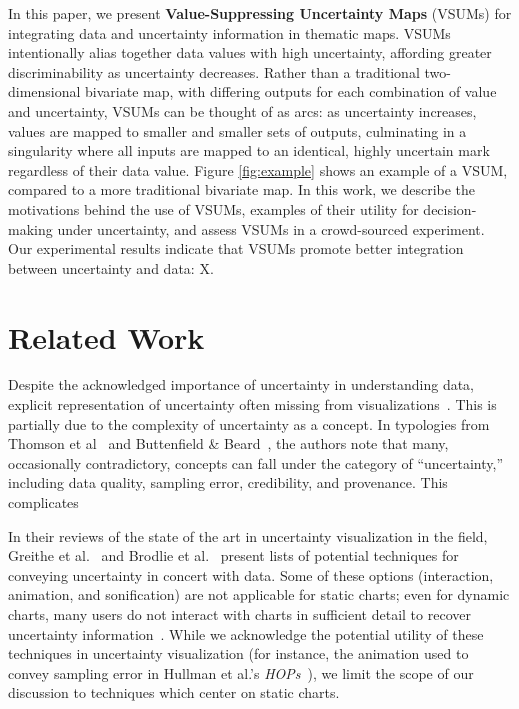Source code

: \documentclass{vgtc}                          %
\begin{document}
In this paper, we present \textbf{Value-Suppressing Uncertainty Maps} (VSUMs) for integrating data and uncertainty information in thematic maps. VSUMs intentionally alias together data values with high uncertainty, affording greater discriminability as uncertainty decreases. Rather than a traditional two-dimensional bivariate map, with differing outputs for each combination of value and uncertainty, VSUMs can be thought of as arcs: as uncertainty increases, values are mapped to smaller and smaller sets of outputs, culminating in a singularity where all inputs are mapped to an identical, highly uncertain mark regardless of their data value. Figure \ref{fig:example} shows an example of a VSUM, compared to a more traditional bivariate map. In this work, we describe the motivations behind the use of VSUMs, examples of their utility for decision-making under uncertainty, and assess VSUMs in a crowd-sourced experiment. Our experimental results indicate that VSUMs promote better integration between uncertainty and data: X.

\exampleFig 
\section{Related Work}


Despite the acknowledged importance of uncertainty in understanding data, explicit representation of uncertainty often missing from visualizations~\cite{boukhelifa2009uncertainty}. This is partially due to the complexity of uncertainty as a concept. In typologies from Thomson et al~\cite{thomson2005typology} and Buttenfield \& Beard~\cite{buttenfield1994graphical}, the authors note that many, occasionally contradictory, concepts can fall under the category of ``uncertainty,'' including data quality, sampling error, credibility, and provenance. This complicates 
 
In their reviews of the state of the art in uncertainty visualization in the field, Greithe et al.~\cite{griethe2006visualization} and Brodlie et al.~\cite{brodlie2012review} present lists of potential techniques for conveying uncertainty in concert with data. Some of these options (interaction, animation, and sonification) are not applicable for static charts; even for dynamic charts, many users do not interact with charts in sufficient detail to recover uncertainty information~\cite{nyt2016}. While we acknowledge the potential utility of these techniques in uncertainty visualization (for instance, the animation used to convey sampling error in Hullman et al.'s \emph{HOPs}~\cite{hullman2015hypothetical}), we limit the scope of our discussion to techniques which center on static charts.
\end{document}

--*--

§ **Your objective**: When you copy the records above, keep every word exact and leave out the pictures they contain.

§ **Result below**:
Source code

: \documentclass{vgtc}                          %
\begin{document}
In this paper, we present \textbf{Value-Suppressing Uncertainty Maps} (VSUMs) for integrating data and uncertainty information in thematic maps. VSUMs intentionally alias together data values with high uncertainty, affording greater discriminability as uncertainty decreases. Rather than a traditional two-dimensional bivariate map, with differing outputs for each combination of value and uncertainty, VSUMs can be thought of as arcs: as uncertainty increases, values are mapped to smaller and smaller sets of outputs, culminating in a singularity where all inputs are mapped to an identical, highly uncertain mark regardless of their data value. Figure \ref{fig:example} shows an example of a VSUM, compared to a more traditional bivariate map. In this work, we describe the motivations behind the use of VSUMs, examples of their utility for decision-making under uncertainty, and assess VSUMs in a crowd-sourced experiment. Our experimental results indicate that VSUMs promote better integration between uncertainty and data: X.

\exampleFig 
\section{Related Work}


Despite the acknowledged importance of uncertainty in understanding data, explicit representation of uncertainty often missing from visualizations~\cite{boukhelifa2009uncertainty}. This is partially due to the complexity of uncertainty as a concept. In typologies from Thomson et al~\cite{thomson2005typology} and Buttenfield \& Beard~\cite{buttenfield1994graphical}, the authors note that many, occasionally contradictory, concepts can fall under the category of ``uncertainty,'' including data quality, sampling error, credibility, and provenance. This complicates 
 
In their reviews of the state of the art in uncertainty visualization in the field, Greithe et al.~\cite{griethe2006visualization} and Brodlie et al.~\cite{brodlie2012review} present lists of potential techniques for conveying uncertainty in concert with data. Some of these options (interaction, animation, and sonification) are not applicable for static charts; even for dynamic charts, many users do not interact with charts in sufficient detail to recover uncertainty information~\cite{nyt2016}. While we acknowledge the potential utility of these techniques in uncertainty visualization (for instance, the animation used to convey sampling error in Hullman et al.'s \emph{HOPs}~\cite{hullman2015hypothetical}), we limit the scope of our discussion to techniques which center on static charts.
\end{document}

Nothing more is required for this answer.